Keep in mind that it was over three years ago that George Bush stood on the deck of the aircraft carrier USS Lincoln, with the mission accomplished banner splashed behind him, and announced that America and its allies had prevailed in the war against Iraq. Three years later, the Senate can't even hold a civil debate on a timetable for withdrawing our troops from the midst of a serious and growing insurgent civil war. Republicans, at Karl Rove's bidding, accuse veteran Democrats like John Martha and John Kerry of wanting to "cut and run". In the Senate today, both resolutions on timetables for troop withdrawals from Iraq were voted down.
Just recently, Congress voted for another supplementary spending bill totaling over 90 billion dollars to fund continuing operations in Iraq and Afghanistan, bringing the grand total so far to well over 300 billion dollars. Even as the US pours borrowed money into these fiscal (and political) black holes, we are nonetheless running out of money in Iraq, and the Bush administration is being forced to shut down reconstruction projects, and pull contracts from US firms who have proved incapable of fulfilling their no-bid construction projects.

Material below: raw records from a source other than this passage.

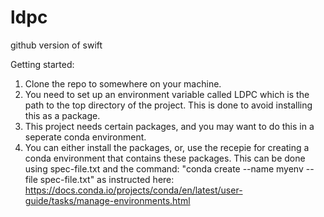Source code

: # ldpc
github version of swift


Getting started:
1. Clone the repo to somewhere on your machine.
2. You need to set up an environment variable called LDPC which is the path to the top directory of the project. This is done to avoid installing this as a package.
3. This project needs certain packages, and you may want to do this in a seperate conda environment.
4. You can either install the packages, or, use the recepie for creating a conda environment that contains these packages. This can be done using spec-file.txt and the command: "conda create --name myenv --file spec-file.txt" as instructed here: https://docs.conda.io/projects/conda/en/latest/user-guide/tasks/manage-environments.html
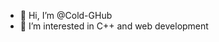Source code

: - 👋 Hi, I’m @Cold-GHub
- 👀 I’m interested in C++ and web development

<!---
Cold-GHub/Cold-GHub is a ✨ special ✨ repository because its `README.md` (this file) appears on your GitHub profile.
You can click the Preview link to take a look at your changes.
--->
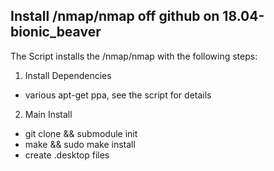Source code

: ## Install /nmap/nmap off github on 18.04-bionic_beaver

The Script installs the /nmap/nmap with the following steps:

1. Install Dependencies
- various apt-get ppa, see the script for details

2. Main Install
- git clone && submodule init
- make && sudo make install
- create .desktop files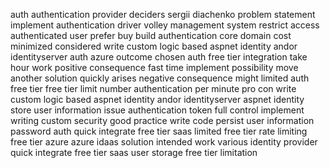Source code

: auth authentication provider deciders sergii diachenko problem statement implement authentication driver volley management system restrict access authenticated user prefer buy build authentication core domain cost minimized considered write custom logic based aspnet identity andor identityserver auth azure outcome chosen auth free tier integration take hour work positive consequence fast time implement possibility move another solution quickly arises negative consequence might limited auth free tier free tier limit number authentication per minute pro con write custom logic based aspnet identity andor identityserver aspnet identity store user information issue authentication token full control implement writing custom security good practice write code persist user information password auth quick integrate free tier saas limited free tier rate limiting free tier azure azure idaas solution intended work various identity provider quick integrate free tier saas user storage free tier limitation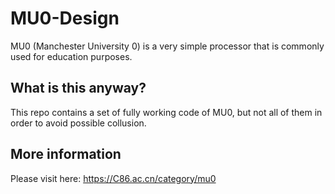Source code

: # MU0-Design
MU0 (Manchester University 0) is a very simple processor that is commonly used for education purposes.

## What is this anyway?
This repo contains a set of fully working code of MU0, but not all of them in order to avoid possible collusion.

## More information
Please visit here: https://C86.ac.cn/category/mu0
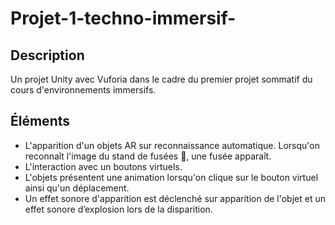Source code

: # Projet-1-techno-immersif-

## Description
Un projet Unity avec Vuforia dans le cadre du premier projet sommatif du cours d'environnements immersifs.

## Éléments
- L'apparition d'un objets AR sur reconnaissance automatique. Lorsqu'on reconnaît l'image du stand de fusées 🚀, une fusée apparaît.
- L'interaction avec un boutons virtuels.
- L'objets présentent une animation lorsqu'on clique sur le bouton virtuel ainsi qu'un déplacement.
- Un effet sonore d'apparition est déclenché sur apparition  de l'objet et un effet sonore d’explosion lors de la disparition.
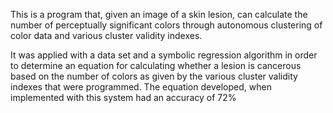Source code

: This is a program that, given an image of a skin lesion, can calculate the number of perceptually significant colors through autonomous clustering of color data and various cluster validity indexes.

It was applied with a data set and a symbolic regression algorithm in order to determine an equation for calculating whether a lesion is cancerous based on the number of colors as given by the various cluster validity indexes that were programmed. The equation developed, when implemented with this system had an accuracy of 72%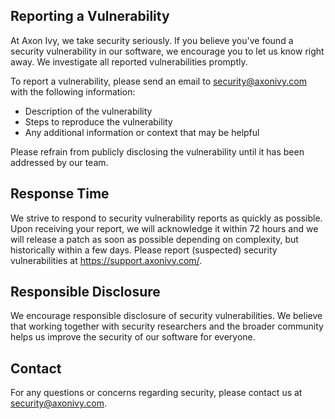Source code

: ## Reporting a Vulnerability

At Axon Ivy, we take security seriously. If you believe you've found a security vulnerability in our software, we encourage you to let us know right away. We investigate all reported vulnerabilities promptly.

To report a vulnerability, please send an email to [security@axonivy.com](mailto:security@axonivy.com) with the following information:

- Description of the vulnerability
- Steps to reproduce the vulnerability
- Any additional information or context that may be helpful

Please refrain from publicly disclosing the vulnerability until it has been addressed by our team.

## Response Time

We strive to respond to security vulnerability reports as quickly as possible. Upon receiving your report, we will acknowledge it within 72 hours and we will release a patch as soon as possible depending on complexity, but historically within a few days.
Please report (suspected) security vulnerabilities at https://support.axonivy.com/.


## Responsible Disclosure

We encourage responsible disclosure of security vulnerabilities. We believe that working together with security researchers and the broader community helps us improve the security of our software for everyone.

## Contact

For any questions or concerns regarding security, please contact us at [security@axonivy.com](mailto:security@axonivy.com).






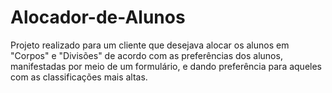 # Alocador-de-Alunos
Projeto realizado para um cliente que desejava alocar os alunos em "Corpos" e "Divisões" de acordo com as preferências dos alunos, manifestadas por meio de um formulário, e dando preferência para aqueles com as classificações mais altas.

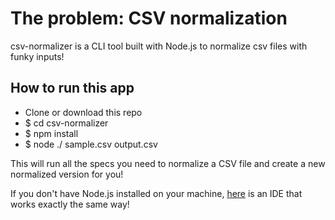 # The problem: CSV normalization
csv-normalizer is a CLI tool built with Node.js to normalize csv files with funky inputs!
## How to run this app 
 * Clone or download this repo
 * $ cd csv-normalizer
 * $ npm install
 * $ node ./ sample.csv output.csv 

  This will run all the specs you need to normalize a CSV file and create a new normalized version for you! 
  
  If you don't have Node.js installed on your machine, [here](https://repl.it/@VickyRodriguez1/csv-normalizer#index.js) is an IDE that works exactly the same way! 
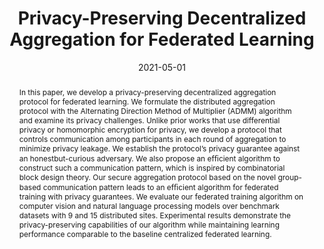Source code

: ---
title: "Privacy-Preserving Decentralized Aggregation for Federated Learning"
collection: publications
permalink: /publication/2021-05-01-Privacy-Preserving-Decentralized-Aggregation-for-Federated-Learning
date: 2021-05-01
venue: 'In the proceedings of IEEE INFOCOM 2021 - IEEE Conference on Computer Communications Workshops (INFOCOM WKSHPS)'
link: 'https://ieeexplore.ieee.org/document/9484437/'
citation: ' Beomyeol Jeon,  S M Ferdous,  Muntasir Raihan Rahman,  Anwar Walid, &quot;Privacy-Preserving Decentralized Aggregation for Federated Learning.&quot; In the proceedings of IEEE INFOCOM 2021 - IEEE Conference on Computer Communications Workshops (INFOCOM WKSHPS), 2021.'
abstract: "In this paper, we develop a privacy-preserving decentralized aggregation protocol for federated learning. We formulate the distributed aggregation protocol with the Alternating Direction Method of Multiplier (ADMM) algorithm and examine its privacy challenges. Unlike prior works that use differential privacy or homomorphic encryption for privacy, we develop a protocol that controls communication among participants in each round of aggregation to minimize privacy leakage. We establish the protocol’s privacy guarantee against an honestbut-curious adversary. We also propose an efﬁcient algorithm to construct such a communication pattern, which is inspired by combinatorial block design theory. Our secure aggregation protocol based on the novel group-based communication pattern leads to an efﬁcient algorithm for federated training with privacy guarantees. We evaluate our federated training algorithm on computer vision and natural language processing models over benchmark datasets with 9 and 15 distributed sites. Experimental results demonstrate the privacy-preserving capabilities of our algorithm while maintaining learning performance comparable to the baseline centralized federated learning."
paperurl: "/files/pdf/papers/Jeon et al_2021_Privacy-Preserving Decentralized Aggregation for Federated Learning.pdf:files/3385/Jeon et al_2021_Privacy-Preserving Decentralized Aggregation for Federated Learning.pdf:application/pdf"
---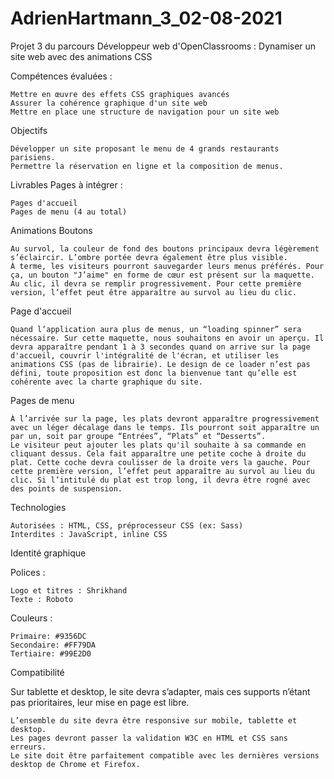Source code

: # AdrienHartmann_3_02-08-2021

Projet 3 du parcours Développeur web d'OpenClassrooms : Dynamiser un site web avec des animations CSS


Compétences évaluées :

    Mettre en œuvre des effets CSS graphiques avancés
    Assurer la cohérence graphique d'un site web
    Mettre en place une structure de navigation pour un site web

Objectifs

    Développer un site proposant le menu de 4 grands restaurants parisiens.
    Permettre la réservation en ligne et la composition de menus.

Livrables
Pages à intégrer :

    Pages d'accueil
    Pages de menu (4 au total)

Animations
Boutons

    Au survol, la couleur de fond des boutons principaux devra légèrement s’éclaircir. L’ombre portée devra également être plus visible.
    À terme, les visiteurs pourront sauvegarder leurs menus préférés. Pour ça, un bouton "J’aime" en forme de cœur est présent sur la maquette. Au clic, il devra se remplir progressivement. Pour cette première version, l’effet peut être apparaître au survol au lieu du clic.

Page d'accueil

    Quand l’application aura plus de menus, un “loading spinner” sera nécessaire. Sur cette maquette, nous souhaitons en avoir un aperçu. Il devra apparaître pendant 1 à 3 secondes quand on arrive sur la page d'accueil, couvrir l'intégralité de l'écran, et utiliser les animations CSS (pas de librairie). Le design de ce loader n’est pas défini, toute proposition est donc la bienvenue tant qu’elle est cohérente avec la charte graphique du site.

Pages de menu

    À l’arrivée sur la page, les plats devront apparaître progressivement avec un léger décalage dans le temps. Ils pourront soit apparaître un par un, soit par groupe “Entrées”, “Plats” et “Desserts”.
    Le visiteur peut ajouter les plats qu'il souhaite à sa commande en cliquant dessus. Cela fait apparaître une petite coche à droite du plat. Cette coche devra coulisser de la droite vers la gauche. Pour cette première version, l’effet peut apparaître au survol au lieu du clic. Si l’intitulé du plat est trop long, il devra être rogné avec des points de suspension.

Technologies

    Autorisées : HTML, CSS, préprocesseur CSS (ex: Sass)
    Interdites : JavaScript, inline CSS

Identité graphique

Polices :

    Logo et titres : Shrikhand
    Texte : Roboto

Couleurs :

    Primaire: #9356DC
    Secondaire: #FF79DA
    Tertiaire: #99E2D0

Compatibilité

Sur tablette et desktop, le site devra s’adapter, mais ces supports n’étant pas prioritaires, leur mise en page est libre.

    L’ensemble du site devra être responsive sur mobile, tablette et desktop.
    Les pages devront passer la validation W3C en HTML et CSS sans erreurs.
    Le site doit être parfaitement compatible avec les dernières versions desktop de Chrome et Firefox.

Beyond the well-documented Iraqi government corruption and billions of dollars-gone-missing in Iraq, another major reason for the huge cost overruns is that vast sums of money have been spent on private security contractors and mercenaries who cost the DoD 3 to 5 times as much money as enlisted personnel to perform the same job. This is just one more facet of the Bush administration 's policy to privatize (monetize) all government functions, including the military.
The chicken hawks in the Bush administration, who never themselves served a single day in the military, talk plenty of tough-guy chicken hawk talk, and call war veterans like John Murtha "cowards who want to cut and run". But when it comes to actually getting things right in Iraq, and implementing a workable exit strategy, the Bush administration just can 't walk the walk.
But any discussion of a timetable for troop withdrawal might be moot, because unfortunately, the Bush administration may not want any exit strategy for Iraq. They refuse to renounce the idea of permanent US military bases in Iraq, and they are building what looks like a permanent military infrastructure there. Questions we might ask ourselves include; is the US military patrolling the skies of the Middle East from Iraqi air bases? How many US military bases have already been built in Iraq, and how many more are under construction? Is the US military spying on other countries from bases in Iraq? Is the US military building a permanent command and control infrastructure in Iraq, which it has no intention of ever turning over to the Iraqis?
My guess is that the answer to all of these questions is, yes.